« Je vais transporter tes enfants dans un cercueil » : les révélations glaçantes de la femme de Jarry, menacée et harcelée à Rome en 2024
Laura Urruticoechea raconte l’enfer vécu par sa famille à Rome en 2024 : menaces de mort, intrusion dans la chambre des enfants et sentiment d’abandon. Un témoignage bouleversant de la compagne de Nicolas Jarry, qui avait vécu une semaine de rêve sur le plan des résultats.
En 2024, Nicolas Jarry a vécu l'une des meilleures semaines de sa carrière sur le plan sportif. En effet, le Chilien avait atteint la finale du Masters 1000 de Rome, sa première en carrière dans cette catégorie de tournois.

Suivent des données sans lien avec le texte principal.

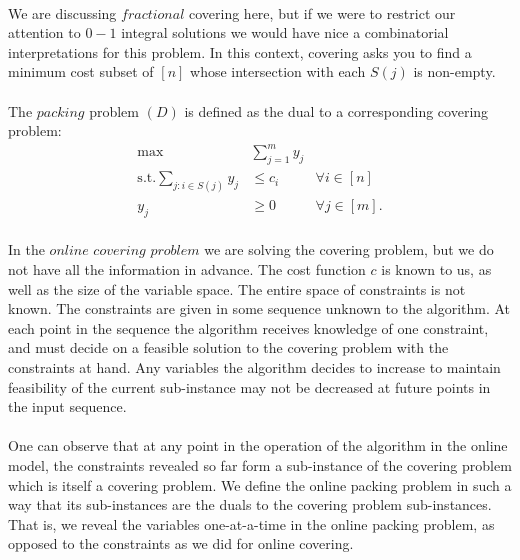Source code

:\documentclass[letterpaper,12pt,oneside,onecolumn]{article}
\begin{document}
\paragraph{}
We are discussing $\textit{fractional}$ covering here, but if we were to restrict our attention to $0-1$ integral solutions we would have nice a combinatorial interpretations for this problem. In this context, covering asks you to find a minimum cost subset of $[n]$ whose intersection with each $S(j)$ is non-empty.
\paragraph{}
The $\textit{packing}$ problem $(D)$ is defined as the dual to a corresponding covering problem:
\begin{align*}
\max &\sum_{j=1}^m y_j \\
\text{s.t.} \sum_{j : i \in S(j)} y_j &\leq c_i &\forall i \in [n] \\
y_j &\geq 0 &\forall j \in [m].
\end{align*}
\paragraph{}
In the $\textit{online covering problem}$ we are solving the covering problem, but we do not have all the information in advance. The cost function $c$ is known to us, as well as the size of the variable space. The entire space of constraints is not known. The constraints are given in some sequence unknown to the algorithm. At each point in the sequence the algorithm receives knowledge of one constraint, and must decide on a feasible solution to the covering problem with the constraints at hand. Any variables the algorithm decides to increase to maintain feasibility of the current sub-instance may not be decreased at future points in the input sequence.
\paragraph{}
One can observe that at any point in the operation of the algorithm in the online model, the constraints revealed so far form a sub-instance of the covering problem which is itself a covering problem. We define the online packing problem in such a way that its sub-instances are the duals to the covering problem sub-instances. That is, we reveal the variables one-at-a-time in the online packing problem, as opposed to the constraints as we did for online covering.
\end{document}
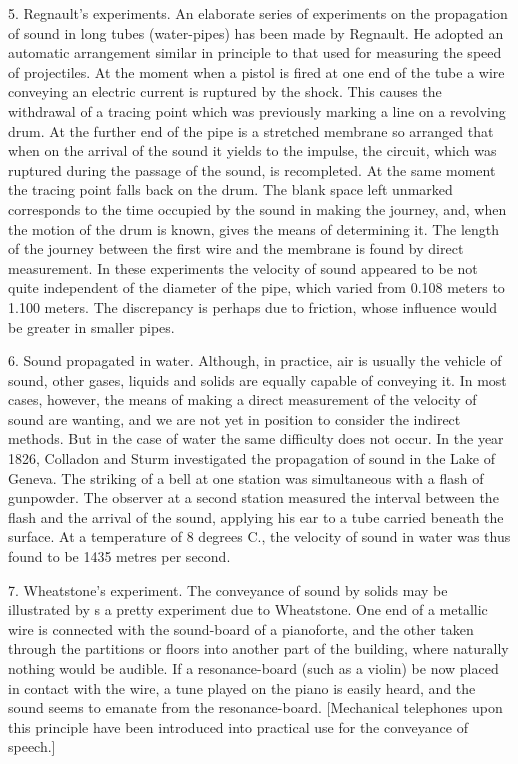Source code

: 5.  Regnault’s experiments.  An elaborate series of experiments on the
propagation of sound in long tubes (water-pipes) has been made by Regnault. He
adopted an automatic arrangement similar in principle to that used for
measuring the speed of projectiles. At the moment when a pistol is fired at one
end of the tube a wire conveying an electric current is ruptured by the shock.
This causes the withdrawal of a tracing point which was previously marking a
line on a revolving drum. At the further end of the pipe is a stretched
membrane so arranged that when on the arrival of the sound it yields to the
impulse, the circuit, which was ruptured during the passage of the sound, is
recompleted. At the same moment the tracing point falls back on the drum. The
blank space left unmarked corresponds to the time occupied by the sound in
making the journey, and, when the motion of the drum is known, gives the means
of determining it. The length of the journey between the first wire and the
membrane is found by direct measurement. In these experiments the velocity of
sound appeared to be not quite independent of the diameter of the pipe, which
varied from 0.108 meters to 1.100 meters. The discrepancy is perhaps due to
friction, whose influence would be greater in smaller pipes.

6.  Sound propagated in water.  Although, in practice, air is usually the
vehicle of sound, other gases, liquids and solids are equally capable of
conveying it. In most cases, however, the means of making a direct measurement
of the velocity of sound are wanting, and we are not yet in position to
consider the indirect methods. But in the case of water the same difficulty
does not occur. In the year 1826, Colladon and Sturm investigated the
propagation of sound in the Lake of Geneva. The striking of a bell at one
station was simultaneous with a flash of gunpowder. The observer at a second
station measured the interval between the flash and the arrival of the sound,
applying his ear to a tube carried beneath the surface. At a temperature of 8
degrees C., the velocity of sound in water was thus found to be 1435 metres per
second.

7.  Wheatstone’s experiment.  The conveyance of sound by solids may be
illustrated by s a pretty experiment due to Wheatstone. One end of a metallic
wire is connected with the sound-board of a pianoforte, and the other taken
through the partitions or floors into another part of the building, where
naturally nothing would be audible. If a resonance-board (such as a violin) be
now placed in contact with the wire, a tune played on the piano is easily
heard, and the sound seems to emanate from the resonance-board.  [Mechanical
telephones upon this principle have been introduced into practical use for the
conveyance of speech.]

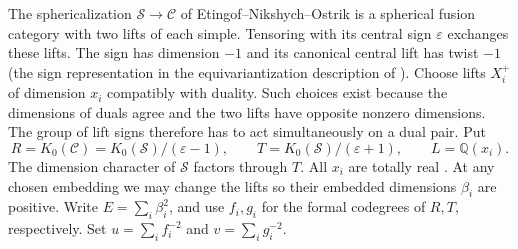 \documentclass[11pt,a4paper]{article}
\theoremstyle{definition}\newtheorem{definition}[theorem]{Definition}
\theoremstyle{remark}\newtheorem{remark}[theorem]{Remark}
\newcommand{\C}{\mathcal C}
\newcommand{\Q}{\mathbb Q}
\numberwithin{equation}{section}
\begin{document}
The sphericalization $\mathcal S\to\C$ of Etingof--Nikshych--Ostrik
\cite[Remark~3.1]{ENO} is a spherical fusion category with two lifts of
each simple. Tensoring with its central sign $\varepsilon$ exchanges
these lifts. The sign has dimension $-1$ and its canonical central
lift has twist $-1$ (the sign representation in the equivariantization
description of \cite[Section~5.3]{Bartlett}). Choose lifts $X_i^+$
of dimension $x_i$ compatibly with duality. Such choices exist because
the dimensions of duals agree and the two lifts have opposite nonzero
dimensions. The group of lift signs therefore has to act simultaneously
on a dual pair. Put
\[
 R=K_0(\C)=K_0(\mathcal S)/(\varepsilon-1),\qquad
 T=K_0(\mathcal S)/(\varepsilon+1),\qquad L=\Q(x_i).
\]
The dimension character of $\mathcal S$ factors through $T$.
All $x_i$ are totally real \cite[Corollary~2.10]{ENO}.
At any chosen embedding we may change the lifts so their
embedded dimensions $\beta_i$ are positive. Write $E=\sum_i\beta_i^2$,
and use $f_i,g_i$ for the formal codegrees of $R,T$, respectively.
Set $u=\sum_i f_i^{-2}$ and $v=\sum_i g_i^{-2}$.
\end{document}

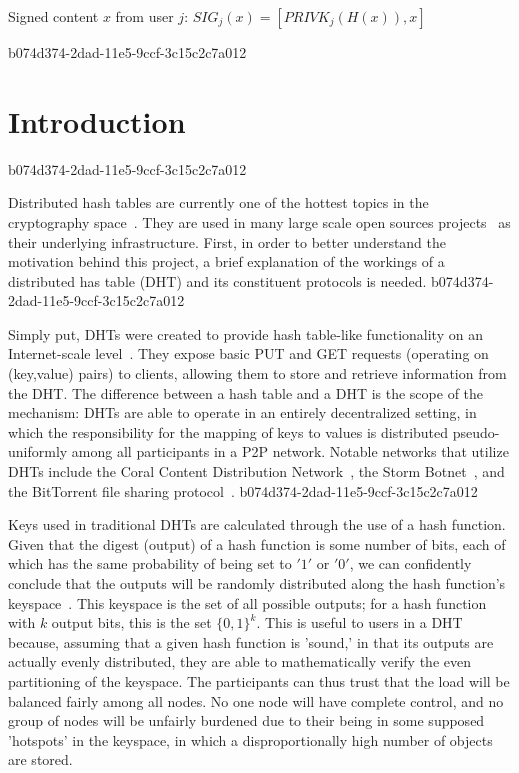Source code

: \documentclass[12pt]{article}
\begin{document}
Signed content $x$ from user $j$: $SIG_j(x) = \left[ PRIVK_j( H(x) ), x \right]$

b074d374-2dad-11e5-9ccf-3c15c2c7a012\section{Introduction}
b074d374-2dad-11e5-9ccf-3c15c2c7a012\par Distributed hash tables are currently one of the hottest topics in the cryptography space~\cite{Stoica:2001dj,Rowstron:2001ea,Ratnasamy:2001wn}. They are used in many large scale open sources projects~\cite{Freitas:2013tb,Xu:2010vs,Perfitt:2010fh} as their underlying infrastructure. First, in order to better understand the motivation behind this project, a brief explanation of the workings of a distributed has table (DHT) and its constituent protocols is needed.
b074d374-2dad-11e5-9ccf-3c15c2c7a012
\par Simply put, DHTs were created to provide hash table-like functionality on an Internet-scale level~\cite{Ratnasamy:2001wn}. They expose basic PUT and GET requests (operating on (key,value) pairs) to clients, allowing them to store and retrieve information from the DHT. The difference between a hash table and a DHT is the scope of the mechanism: DHTs are able to operate in an entirely decentralized setting, in which the responsibility for the mapping of keys to values is distributed pseudo-uniformly among all participants in a P2P network. Notable networks that utilize DHTs include the Coral Content Distribution Network~\cite{Freedman:2004vb}, the Storm Botnet~\cite{Holz:2008uk}, and the BitTorrent file sharing protocol~\cite{Cohen:y1_8mBnw}.
b074d374-2dad-11e5-9ccf-3c15c2c7a012
\par Keys used in traditional DHTs are calculated through the use of a hash function. Given that the digest (output) of a hash function is some number of bits, each of which has the same probability of being set to $'1'$ or $'0'$, we can confidently conclude that the outputs will be randomly distributed along the hash function's keyspace~. This keyspace is the set of all possible outputs; for a hash function with $k$ output bits, this is the set $\{0,1\}^k$. This is useful to users in a DHT because, assuming that a given hash function is 'sound,' in that its outputs are actually evenly distributed, they are able to mathematically verify the even partitioning of the keyspace. The participants can thus trust that the load will be balanced fairly among all nodes. No one node will have complete control, and no group of nodes will be unfairly burdened due to their being in some supposed 'hotspots' in the keyspace, in which a disproportionally high number of objects are stored.~
\end{document}
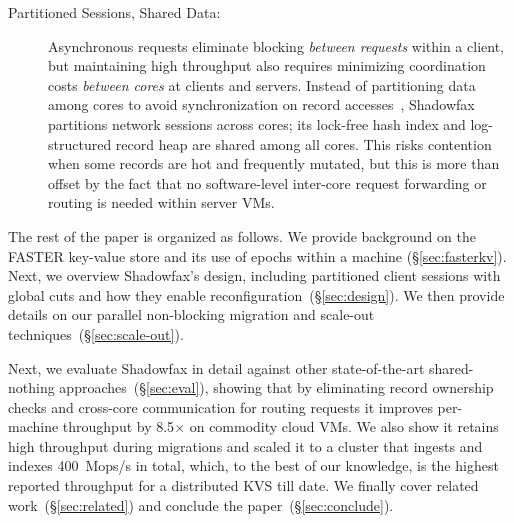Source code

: \begin{description}
\item[Partitioned Sessions, Shared Data:]
Asynchronous requests eliminate blocking {\em between requests} within a client, but
maintaining high throughput also requires minimizing coordination
costs {\em between cores} at clients and servers.
%
Instead of partitioning data among cores to avoid synchronization on record
accesses~\cite{hstore,voltdb,mica,seastar}, Shadowfax partitions network
sessions across cores; its lock-free hash index and log-structured record heap
are shared among all cores.
%
This risks contention when some records are hot and frequently
mutated, but this is more than offset by the fact that no software-level
inter-core request forwarding or routing is needed within server VMs.

\end{description}

The rest of the paper is organized as follows. We provide background on the FASTER
key-value store and its use of epochs within a machine (\S\ref{sec:fasterkv}). Next,
we overview Shadowfax's design, including partitioned client
sessions with global cuts and how they enable
reconfiguration~(\S\ref{sec:design}). We then provide details on our parallel
non-blocking migration and scale-out techniques~(\S\ref{sec:scale-out}).
%
\iffalse
In the remainder of this paper, we describe how the key synchronization
mechanisms at the core of \faster{}'s design (\S\ref{sec:epochs}) naturally led
to Shadowfax's sessions that extend global cuts over the network
(\S\ref{sec:sessions}). We describe how this enables Shadowfax to perform the
same over the network as with a local \faster{}
instance~(\S\ref{sec:eval:clients}), and we describe how they enable
reconfiguration~(\S\ref{sec:ownership}) and parallel data
migration~(\S\ref{sec:scale-out}). We also describe how Shadowfax does this
while supporting larger-than-memory datasets that span SSD and cloud blob
storage.
\fi
%
Next, we evaluate Shadowfax in detail against other state-of-the-art shared-nothing
approaches~(\S\ref{sec:eval}), showing that by eliminating record ownership
checks and cross-core communication for routing requests it improves
per-machine throughput by 8.5$\times$ on commodity cloud VMs.
%
We also show it retains high throughput during migrations and scaled it
to a
cluster that ingests and indexes 400~Mops/s in total,
%
which, to the best of our knowledge, is the highest
reported throughput for a distributed KVS till date. We finally cover
related work~(\S\ref{sec:related}) and conclude the paper~(\S\ref{sec:conclude}).
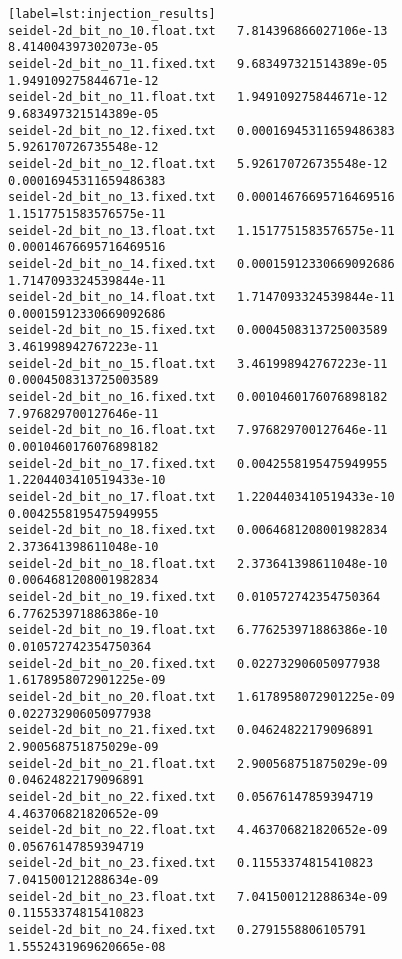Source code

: \begin{verbatim}[label=lst:injection_results]
seidel-2d_bit_no_10.float.txt   7.814396866027106e-13                   8.414004397302073e-05
seidel-2d_bit_no_11.fixed.txt   9.683497321514389e-05                   1.949109275844671e-12
seidel-2d_bit_no_11.float.txt   1.949109275844671e-12                   9.683497321514389e-05
seidel-2d_bit_no_12.fixed.txt   0.00016945311659486383                  5.926170726735548e-12
seidel-2d_bit_no_12.float.txt   5.926170726735548e-12                   0.00016945311659486383
seidel-2d_bit_no_13.fixed.txt   0.00014676695716469516                  1.1517751583576575e-11
seidel-2d_bit_no_13.float.txt   1.1517751583576575e-11                  0.00014676695716469516
seidel-2d_bit_no_14.fixed.txt   0.00015912330669092686                  1.7147093324539844e-11
seidel-2d_bit_no_14.float.txt   1.7147093324539844e-11                  0.00015912330669092686
seidel-2d_bit_no_15.fixed.txt   0.0004508313725003589                   3.461998942767223e-11
seidel-2d_bit_no_15.float.txt   3.461998942767223e-11                   0.0004508313725003589
seidel-2d_bit_no_16.fixed.txt   0.0010460176076898182                   7.976829700127646e-11
seidel-2d_bit_no_16.float.txt   7.976829700127646e-11                   0.0010460176076898182
seidel-2d_bit_no_17.fixed.txt   0.0042558195475949955                   1.2204403410519433e-10
seidel-2d_bit_no_17.float.txt   1.2204403410519433e-10                  0.0042558195475949955
seidel-2d_bit_no_18.fixed.txt   0.0064681208001982834                   2.373641398611048e-10
seidel-2d_bit_no_18.float.txt   2.373641398611048e-10                   0.0064681208001982834
seidel-2d_bit_no_19.fixed.txt   0.010572742354750364                    6.776253971886386e-10
seidel-2d_bit_no_19.float.txt   6.776253971886386e-10                   0.010572742354750364
seidel-2d_bit_no_20.fixed.txt   0.022732906050977938                    1.6178958072901225e-09
seidel-2d_bit_no_20.float.txt   1.6178958072901225e-09                  0.022732906050977938
seidel-2d_bit_no_21.fixed.txt   0.04624822179096891                     2.900568751875029e-09
seidel-2d_bit_no_21.float.txt   2.900568751875029e-09                   0.04624822179096891
seidel-2d_bit_no_22.fixed.txt   0.05676147859394719                     4.463706821820652e-09
seidel-2d_bit_no_22.float.txt   4.463706821820652e-09                   0.05676147859394719
seidel-2d_bit_no_23.fixed.txt   0.11553374815410823                     7.041500121288634e-09
seidel-2d_bit_no_23.float.txt   7.041500121288634e-09                   0.11553374815410823
seidel-2d_bit_no_24.fixed.txt   0.2791558806105791                      1.5552431969620665e-08

\end{verbatim}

Après des succès contre Matteo Arnaldi (6-2, 7-6), Stefano Napolitano (6-2, 4-6, 6-4), Alexandre Muller (7-5, 6-3), Stefanos Tsitsipas (3-6, 7-5, 6-4) et Tommy Paul (6-3, 6-7, 6-3), Jarry avait ensuite affronté Alexander Zverev.
Mais la marche était alors trop haute pour Jarry, qui s’était incliné en deux sets accrochés (6-4, 7-5). Mais cette semaine de rêve au niveau des résultats cache en vérité un épisode traumatisant pour Jarry et sa famille durant ce même tournoi.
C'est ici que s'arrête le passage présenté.